▶ [WHAT NEEDS TO BE DONE]
Begin the copy at the line containing "Provide the reason" in the data below and end it at the line containing "celebrate loyal behavior.", keeping each line exact and leaving out pictures.

▶ [INPUT RECORDS]
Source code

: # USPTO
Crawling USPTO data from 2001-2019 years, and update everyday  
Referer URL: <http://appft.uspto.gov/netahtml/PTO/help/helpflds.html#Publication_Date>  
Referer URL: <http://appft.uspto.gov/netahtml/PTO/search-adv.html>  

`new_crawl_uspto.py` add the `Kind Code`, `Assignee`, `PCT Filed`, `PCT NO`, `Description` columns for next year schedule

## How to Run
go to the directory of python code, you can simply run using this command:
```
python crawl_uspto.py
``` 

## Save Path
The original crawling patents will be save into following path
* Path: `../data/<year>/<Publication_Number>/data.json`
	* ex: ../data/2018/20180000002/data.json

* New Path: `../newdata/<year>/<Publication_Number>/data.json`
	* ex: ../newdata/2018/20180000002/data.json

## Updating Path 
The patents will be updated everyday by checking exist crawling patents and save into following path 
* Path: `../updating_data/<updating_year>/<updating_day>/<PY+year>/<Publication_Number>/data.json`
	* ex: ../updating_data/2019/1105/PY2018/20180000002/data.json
==
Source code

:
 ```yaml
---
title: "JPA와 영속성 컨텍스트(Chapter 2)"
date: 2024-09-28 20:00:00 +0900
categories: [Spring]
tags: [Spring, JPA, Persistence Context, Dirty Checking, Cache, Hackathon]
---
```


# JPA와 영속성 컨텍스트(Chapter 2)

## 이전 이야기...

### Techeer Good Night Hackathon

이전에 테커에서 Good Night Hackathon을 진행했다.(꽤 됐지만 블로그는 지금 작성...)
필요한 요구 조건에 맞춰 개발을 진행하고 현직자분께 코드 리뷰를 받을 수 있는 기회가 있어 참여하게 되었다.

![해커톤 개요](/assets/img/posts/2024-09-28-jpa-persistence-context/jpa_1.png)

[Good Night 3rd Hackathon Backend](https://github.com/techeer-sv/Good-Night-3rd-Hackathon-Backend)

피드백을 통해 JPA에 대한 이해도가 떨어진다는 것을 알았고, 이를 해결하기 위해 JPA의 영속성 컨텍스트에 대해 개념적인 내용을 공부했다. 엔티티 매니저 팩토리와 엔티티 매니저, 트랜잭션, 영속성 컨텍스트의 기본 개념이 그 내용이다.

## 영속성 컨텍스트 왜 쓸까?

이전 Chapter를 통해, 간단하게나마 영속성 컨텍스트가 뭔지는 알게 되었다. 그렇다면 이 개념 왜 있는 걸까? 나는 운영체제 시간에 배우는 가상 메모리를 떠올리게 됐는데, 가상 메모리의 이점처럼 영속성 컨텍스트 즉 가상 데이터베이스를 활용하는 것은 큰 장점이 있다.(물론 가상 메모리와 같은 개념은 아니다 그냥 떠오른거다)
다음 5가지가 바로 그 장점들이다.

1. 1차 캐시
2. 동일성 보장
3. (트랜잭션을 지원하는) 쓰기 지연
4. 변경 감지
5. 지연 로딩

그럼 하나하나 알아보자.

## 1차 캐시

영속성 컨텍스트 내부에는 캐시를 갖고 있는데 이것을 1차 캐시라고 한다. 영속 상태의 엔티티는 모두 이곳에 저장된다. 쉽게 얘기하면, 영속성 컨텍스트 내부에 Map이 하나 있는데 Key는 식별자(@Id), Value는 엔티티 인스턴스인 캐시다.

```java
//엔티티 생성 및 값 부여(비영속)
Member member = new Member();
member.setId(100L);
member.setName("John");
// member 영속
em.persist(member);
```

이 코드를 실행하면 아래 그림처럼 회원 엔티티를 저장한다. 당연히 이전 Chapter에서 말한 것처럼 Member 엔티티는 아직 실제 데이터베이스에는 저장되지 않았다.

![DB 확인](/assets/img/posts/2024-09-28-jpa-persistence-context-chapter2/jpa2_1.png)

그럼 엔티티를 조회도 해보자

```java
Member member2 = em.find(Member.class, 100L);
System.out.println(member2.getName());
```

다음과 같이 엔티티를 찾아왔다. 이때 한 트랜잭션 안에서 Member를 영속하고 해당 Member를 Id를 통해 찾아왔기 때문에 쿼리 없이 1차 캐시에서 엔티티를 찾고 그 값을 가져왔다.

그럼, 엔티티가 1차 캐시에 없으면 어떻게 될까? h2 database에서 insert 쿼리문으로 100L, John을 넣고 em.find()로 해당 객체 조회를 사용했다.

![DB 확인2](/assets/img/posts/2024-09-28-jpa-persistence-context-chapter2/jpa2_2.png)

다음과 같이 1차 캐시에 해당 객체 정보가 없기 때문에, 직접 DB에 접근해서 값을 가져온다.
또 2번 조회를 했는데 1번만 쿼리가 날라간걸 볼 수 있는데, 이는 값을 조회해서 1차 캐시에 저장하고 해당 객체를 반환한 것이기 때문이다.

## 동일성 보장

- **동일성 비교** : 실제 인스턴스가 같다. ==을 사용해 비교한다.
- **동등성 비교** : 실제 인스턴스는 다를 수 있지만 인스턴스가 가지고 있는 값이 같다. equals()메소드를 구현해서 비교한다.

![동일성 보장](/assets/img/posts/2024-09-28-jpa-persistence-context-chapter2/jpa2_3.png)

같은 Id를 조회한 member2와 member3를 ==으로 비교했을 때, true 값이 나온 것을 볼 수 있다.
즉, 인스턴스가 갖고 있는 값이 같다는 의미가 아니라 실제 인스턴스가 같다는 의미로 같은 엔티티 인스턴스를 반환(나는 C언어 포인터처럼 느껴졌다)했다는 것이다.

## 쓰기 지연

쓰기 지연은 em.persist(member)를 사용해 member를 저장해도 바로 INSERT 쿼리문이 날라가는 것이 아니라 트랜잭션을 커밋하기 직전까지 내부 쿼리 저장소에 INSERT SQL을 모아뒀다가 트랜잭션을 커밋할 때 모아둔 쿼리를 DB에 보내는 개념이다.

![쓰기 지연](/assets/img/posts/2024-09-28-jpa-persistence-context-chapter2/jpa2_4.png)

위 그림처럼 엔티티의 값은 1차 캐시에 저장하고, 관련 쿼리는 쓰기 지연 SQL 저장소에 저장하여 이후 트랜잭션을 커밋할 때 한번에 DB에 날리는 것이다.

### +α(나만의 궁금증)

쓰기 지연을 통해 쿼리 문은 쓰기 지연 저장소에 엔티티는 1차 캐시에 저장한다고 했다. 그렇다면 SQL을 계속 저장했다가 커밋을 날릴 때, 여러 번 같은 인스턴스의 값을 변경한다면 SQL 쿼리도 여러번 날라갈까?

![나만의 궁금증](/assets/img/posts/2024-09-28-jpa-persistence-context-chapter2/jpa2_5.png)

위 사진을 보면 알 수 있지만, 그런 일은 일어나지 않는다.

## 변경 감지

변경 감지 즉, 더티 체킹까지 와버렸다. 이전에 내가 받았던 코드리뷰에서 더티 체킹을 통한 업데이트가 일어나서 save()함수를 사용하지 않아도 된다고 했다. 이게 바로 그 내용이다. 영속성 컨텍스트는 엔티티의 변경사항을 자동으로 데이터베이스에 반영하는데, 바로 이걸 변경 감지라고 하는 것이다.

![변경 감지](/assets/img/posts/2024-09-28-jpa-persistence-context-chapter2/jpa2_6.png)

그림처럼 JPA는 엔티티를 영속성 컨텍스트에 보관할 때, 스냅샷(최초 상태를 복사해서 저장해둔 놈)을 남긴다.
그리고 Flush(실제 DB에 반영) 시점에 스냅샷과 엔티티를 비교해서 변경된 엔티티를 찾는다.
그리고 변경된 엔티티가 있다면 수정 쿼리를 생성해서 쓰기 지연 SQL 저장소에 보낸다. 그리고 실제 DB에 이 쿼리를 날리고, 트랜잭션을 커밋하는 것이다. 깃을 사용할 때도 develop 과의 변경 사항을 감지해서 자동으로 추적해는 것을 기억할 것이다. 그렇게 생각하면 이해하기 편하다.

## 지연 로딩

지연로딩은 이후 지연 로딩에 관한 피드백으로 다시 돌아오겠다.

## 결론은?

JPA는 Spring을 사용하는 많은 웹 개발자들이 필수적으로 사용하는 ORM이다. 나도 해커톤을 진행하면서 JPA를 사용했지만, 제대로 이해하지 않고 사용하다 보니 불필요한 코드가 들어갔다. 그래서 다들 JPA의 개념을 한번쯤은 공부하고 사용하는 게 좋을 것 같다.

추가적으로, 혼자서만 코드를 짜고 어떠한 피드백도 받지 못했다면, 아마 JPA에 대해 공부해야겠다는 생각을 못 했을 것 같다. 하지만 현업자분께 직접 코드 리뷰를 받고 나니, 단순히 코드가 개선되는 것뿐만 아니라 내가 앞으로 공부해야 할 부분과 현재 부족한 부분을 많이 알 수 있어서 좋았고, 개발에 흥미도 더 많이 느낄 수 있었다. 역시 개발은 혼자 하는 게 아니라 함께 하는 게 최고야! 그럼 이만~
---
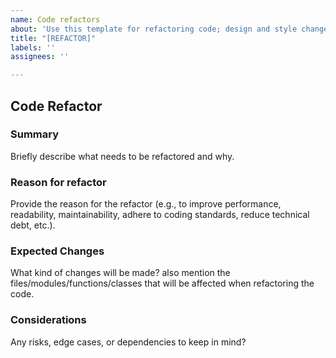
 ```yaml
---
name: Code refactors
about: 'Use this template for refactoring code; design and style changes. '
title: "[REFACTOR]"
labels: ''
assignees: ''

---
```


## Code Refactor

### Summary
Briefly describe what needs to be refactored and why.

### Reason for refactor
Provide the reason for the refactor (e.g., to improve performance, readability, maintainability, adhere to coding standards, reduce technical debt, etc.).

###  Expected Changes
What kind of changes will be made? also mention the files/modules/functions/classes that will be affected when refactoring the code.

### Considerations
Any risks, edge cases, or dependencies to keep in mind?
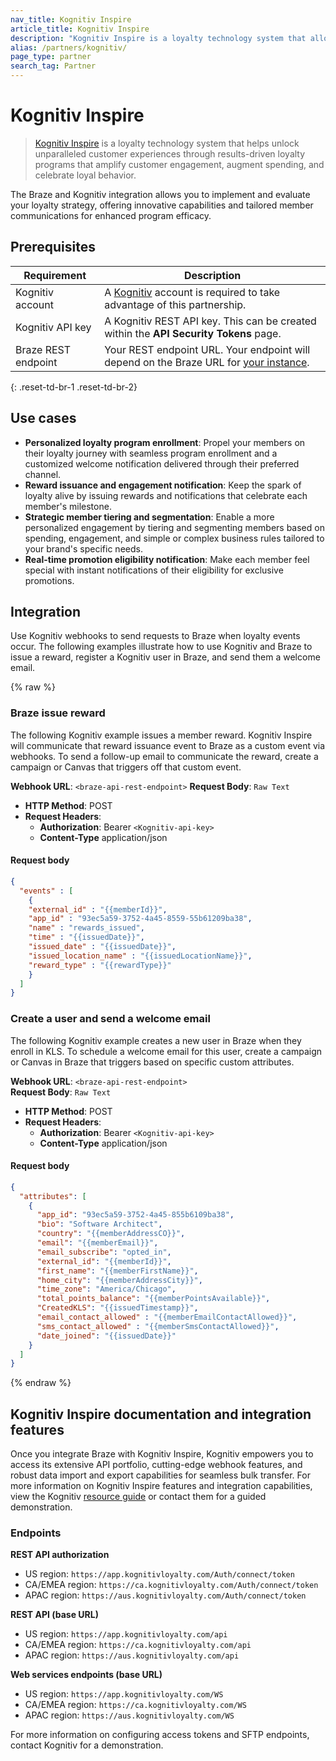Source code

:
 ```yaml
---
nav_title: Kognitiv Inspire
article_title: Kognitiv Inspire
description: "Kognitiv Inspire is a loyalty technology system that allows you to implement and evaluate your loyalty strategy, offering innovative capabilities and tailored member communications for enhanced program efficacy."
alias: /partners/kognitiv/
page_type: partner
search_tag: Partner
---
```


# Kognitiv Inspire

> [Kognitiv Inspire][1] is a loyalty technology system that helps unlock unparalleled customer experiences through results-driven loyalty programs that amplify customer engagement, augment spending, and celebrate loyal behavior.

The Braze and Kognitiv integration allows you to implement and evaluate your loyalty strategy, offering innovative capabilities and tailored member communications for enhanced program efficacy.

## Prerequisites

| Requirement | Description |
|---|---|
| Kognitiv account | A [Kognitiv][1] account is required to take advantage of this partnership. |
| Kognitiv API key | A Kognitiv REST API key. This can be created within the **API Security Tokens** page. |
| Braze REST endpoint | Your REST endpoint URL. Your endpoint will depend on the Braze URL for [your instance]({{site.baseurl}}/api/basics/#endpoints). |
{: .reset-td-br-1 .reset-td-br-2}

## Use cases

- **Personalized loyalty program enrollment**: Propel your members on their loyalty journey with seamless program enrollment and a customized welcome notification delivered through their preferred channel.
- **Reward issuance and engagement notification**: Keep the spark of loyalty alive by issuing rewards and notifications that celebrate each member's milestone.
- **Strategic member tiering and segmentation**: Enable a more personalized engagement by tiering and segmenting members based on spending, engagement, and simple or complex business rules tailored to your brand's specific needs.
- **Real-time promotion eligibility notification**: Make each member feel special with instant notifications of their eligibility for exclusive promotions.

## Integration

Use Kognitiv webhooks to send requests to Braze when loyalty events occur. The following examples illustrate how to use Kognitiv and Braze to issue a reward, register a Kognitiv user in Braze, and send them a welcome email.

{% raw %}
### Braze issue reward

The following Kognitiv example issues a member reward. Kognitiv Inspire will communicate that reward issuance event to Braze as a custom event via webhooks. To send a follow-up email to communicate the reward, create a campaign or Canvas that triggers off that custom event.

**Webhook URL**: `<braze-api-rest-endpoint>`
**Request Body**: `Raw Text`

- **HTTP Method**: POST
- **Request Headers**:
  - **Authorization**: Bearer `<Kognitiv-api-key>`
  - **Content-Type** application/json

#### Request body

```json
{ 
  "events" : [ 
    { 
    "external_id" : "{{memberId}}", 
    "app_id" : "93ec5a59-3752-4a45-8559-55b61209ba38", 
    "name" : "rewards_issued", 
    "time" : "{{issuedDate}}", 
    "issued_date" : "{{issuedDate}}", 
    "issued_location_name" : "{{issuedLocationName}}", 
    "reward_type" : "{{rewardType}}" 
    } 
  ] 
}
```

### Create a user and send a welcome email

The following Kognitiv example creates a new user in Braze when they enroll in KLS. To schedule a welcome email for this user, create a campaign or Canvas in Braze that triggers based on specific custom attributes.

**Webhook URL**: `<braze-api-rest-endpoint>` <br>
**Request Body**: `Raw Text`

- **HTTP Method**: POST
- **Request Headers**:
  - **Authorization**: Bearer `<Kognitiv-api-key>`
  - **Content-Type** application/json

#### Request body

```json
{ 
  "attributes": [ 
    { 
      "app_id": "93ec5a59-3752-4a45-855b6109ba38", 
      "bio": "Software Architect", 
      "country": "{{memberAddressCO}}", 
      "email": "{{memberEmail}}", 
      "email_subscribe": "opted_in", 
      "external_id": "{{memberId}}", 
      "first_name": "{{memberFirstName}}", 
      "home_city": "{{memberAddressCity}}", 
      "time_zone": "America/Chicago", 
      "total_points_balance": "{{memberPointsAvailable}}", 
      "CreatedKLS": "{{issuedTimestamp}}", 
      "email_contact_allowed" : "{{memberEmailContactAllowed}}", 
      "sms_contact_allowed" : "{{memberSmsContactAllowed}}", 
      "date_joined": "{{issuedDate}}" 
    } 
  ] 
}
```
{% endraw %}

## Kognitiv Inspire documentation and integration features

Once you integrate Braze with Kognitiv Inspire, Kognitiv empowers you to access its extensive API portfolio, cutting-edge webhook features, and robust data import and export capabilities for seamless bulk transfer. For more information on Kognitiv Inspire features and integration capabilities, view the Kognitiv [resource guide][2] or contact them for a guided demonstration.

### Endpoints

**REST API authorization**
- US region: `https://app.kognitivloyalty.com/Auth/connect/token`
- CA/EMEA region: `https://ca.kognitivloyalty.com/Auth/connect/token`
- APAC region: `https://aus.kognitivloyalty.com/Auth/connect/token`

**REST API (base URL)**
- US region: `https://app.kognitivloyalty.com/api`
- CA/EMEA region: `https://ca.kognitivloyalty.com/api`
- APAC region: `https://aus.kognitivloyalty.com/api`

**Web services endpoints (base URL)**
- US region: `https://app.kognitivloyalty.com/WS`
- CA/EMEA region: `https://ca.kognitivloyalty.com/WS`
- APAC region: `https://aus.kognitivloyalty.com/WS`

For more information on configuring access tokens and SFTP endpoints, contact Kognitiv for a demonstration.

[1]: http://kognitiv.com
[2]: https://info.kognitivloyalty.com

▶ [TASK SOLUTION]
Provide the reason for the refactor (e.g., to improve performance, readability, maintainability, adhere to coding standards, reduce technical debt, etc.).

###  Expected Changes
What kind of changes will be made? also mention the files/modules/functions/classes that will be affected when refactoring the code.

### Considerations
Any risks, edge cases, or dependencies to keep in mind?
Source code

:
 ```yaml
---
nav_title: Kognitiv Inspire
article_title: Kognitiv Inspire
description: "Kognitiv Inspire is a loyalty technology system that allows you to implement and evaluate your loyalty strategy, offering innovative capabilities and tailored member communications for enhanced program efficacy."
alias: /partners/kognitiv/
page_type: partner
search_tag: Partner
---
```


# Kognitiv Inspire

> [Kognitiv Inspire][1] is a loyalty technology system that helps unlock unparalleled customer experiences through results-driven loyalty programs that amplify customer engagement, augment spending, and celebrate loyal behavior.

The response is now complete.